Que faisait l’épouse du chef de l’espionnage russe à Paris le week-end dernier ?

 

Moscou a-t-il un œil à Paris ? Comme le rapporte Le Parisien, Tatyana Narychkina a été aperçue dans une voiture diplomatique dans la capitale le lundi 10 avril. Elle est l'épouse de Serguei Narychkine, le patron du renseignement extérieur russe (SVR), héritier du KGB qui n'était pas avec elle. D'après des sources russes, Mme Narychkina aurait passé quelques jours sur la Côte d'Azur, avant de se rendre à Paris. Sa présence interroge.

« Admettons que Tatyana Narychkina vienne faire son shopping… Le fait qu'elle circule dans une voiture diplomatique soulève de nombreuses questions », souligne Cécile Vaissié, professeure à l'université Rennes-II et autrice du livre Les Réseaux du Kremlin en France. « L'épouse du chef des services russes de renseignement extérieur est-elle là pour voir des gens ? Pour régler des affaires ? Serait-ce une forme de voyage quasi officiel ? » « Le système européen de sanctions peut paraître solide, mais la présence de l'épouse d'un dirigeant de si haut niveau montre qu'il y a plein de trous dans le dispositif », affirme Cécile Vaissié

Un proche de Vladimir Poutine

Serguei Narychkine est interdit de territoire européen depuis l'annexion de la Crimée en 2014. Une interdiction qui ne semble pas l'atteindre. Ainsi, peu après l'annexion de la Crimée à Paris, sous couvert d'une visite au Conseil de l'Europe, il en avait profité pour rencontrer une délégation de chefs d'entreprise comme Dassault, Total, GDF-Suez et des députés, amis fidèles du pouvoir russe, rapportait à l'époque le journal Le Monde.

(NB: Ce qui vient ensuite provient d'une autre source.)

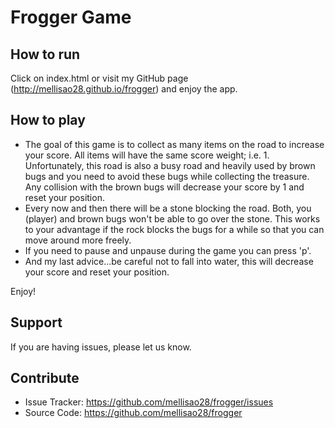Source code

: Frogger Game
===================================================

How to run
-----------
Click on index.html or visit my GitHub page (http://mellisao28.github.io/frogger) and enjoy the app.

How to play
------------

- The goal of this game is to collect as many items on the road to increase your score. All items will have the same score weight; i.e. 1. Unfortunately, this road is also a busy road and heavily used by brown bugs and you need to avoid these bugs while collecting the treasure. Any collision with the brown bugs will decrease your score by 1 and reset your position.
- Every now and then there will be a stone blocking the road. Both, you (player) and brown bugs won't be able to go over the stone. This works to your advantage if the rock blocks the bugs for a while so that you can move around more freely.
- If you need to pause and unpause during the game you can press 'p'.
- And my last advice...be careful not to fall into water, this will decrease your score and reset your position.

Enjoy!

Support
-------

If you are having issues, please let us know.

Contribute
----------

- Issue Tracker: https://github.com/mellisao28/frogger/issues
- Source Code: https://github.com/mellisao28/frogger
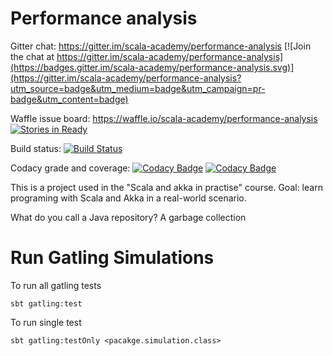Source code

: Performance analysis
====================

Gitter chat: https://gitter.im/scala-academy/performance-analysis
[![Join the chat at https://gitter.im/scala-academy/performance-analysis](https://badges.gitter.im/scala-academy/performance-analysis.svg)](https://gitter.im/scala-academy/performance-analysis?utm_source=badge&utm_medium=badge&utm_campaign=pr-badge&utm_content=badge)

Waffle issue board: https://waffle.io/scala-academy/performance-analysis
[![Stories in Ready](https://badge.waffle.io/scala-academy/performance-analysis.png?label=ready&title=Ready)](http://waffle.io/scala-academy/performance-analysis)

Build status:
[![Build Status](https://travis-ci.org/scala-academy/performance-analysis.svg?branch=develop)](https://travis-ci.org/scala-academy/performance-analysis)

Codacy grade and coverage:
[![Codacy Badge](https://api.codacy.com/project/badge/grade/99aa6d53ff6644899303a0ce71b733a2)](https://www.codacy.com/app/scala-academy/performance-analysis)
[![Codacy Badge](https://api.codacy.com/project/badge/coverage/99aa6d53ff6644899303a0ce71b733a2)](https://www.codacy.com/app/scala-academy/performance-analysis)

This is a project used in the "Scala and akka in practise" course.
Goal: learn programing with Scala and Akka in a real-world scenario.

What do you call a Java repository?
A garbage collection<Java>

Run Gatling Simulations
=======================

To run all gatling tests

`sbt gatling:test`

To run single test

`sbt gatling:testOnly <pacakge.simulation.class>`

Serguei Narychkine est un ancien agent de la même génération que Vladimir Poutine. Il a gravi chaque échelon du pouvoir au côté du chef d'État. Il a été chef de l'administration présidentielle, puis député et président de la Douma, et enfin espion en chef. Le 21 février 2021, trois jours avant le début de la guerre en Ukraine, il avait été humilié publiquement par Poutine, à la tribune d'un conseil de sécurité retransmis en direct à la télévision. « Oui… oui… Je soutiendrai… » cafouillait le patron du renseignement sur la situation en Ukraine. « Parlez sans détour », lui avait lancé Vladimir Poutine, le pressant de questions, jusqu'à ce que Narychkine finisse par difficilement déclarer : « Je soutiens la proposition quant à la reconnaissance de l'indépendance des Républiques de Donetsk et de Louhansk. » Poutine avait alors conclu, s'adressant tel un enseignant à son élève : « Merci, vous pouvez vous rasseoir. »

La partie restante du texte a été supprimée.